## Directions for this task
Work out how many lines of the records hold the string "learning", and reply with that number alone.

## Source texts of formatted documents
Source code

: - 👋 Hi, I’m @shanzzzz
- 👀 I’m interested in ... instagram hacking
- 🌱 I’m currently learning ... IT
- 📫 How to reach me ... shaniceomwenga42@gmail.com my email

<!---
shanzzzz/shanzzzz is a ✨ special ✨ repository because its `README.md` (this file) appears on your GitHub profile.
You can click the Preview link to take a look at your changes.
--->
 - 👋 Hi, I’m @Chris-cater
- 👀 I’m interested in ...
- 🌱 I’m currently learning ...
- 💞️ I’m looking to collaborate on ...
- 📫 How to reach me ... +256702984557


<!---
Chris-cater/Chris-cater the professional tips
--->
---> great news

## Task answer
2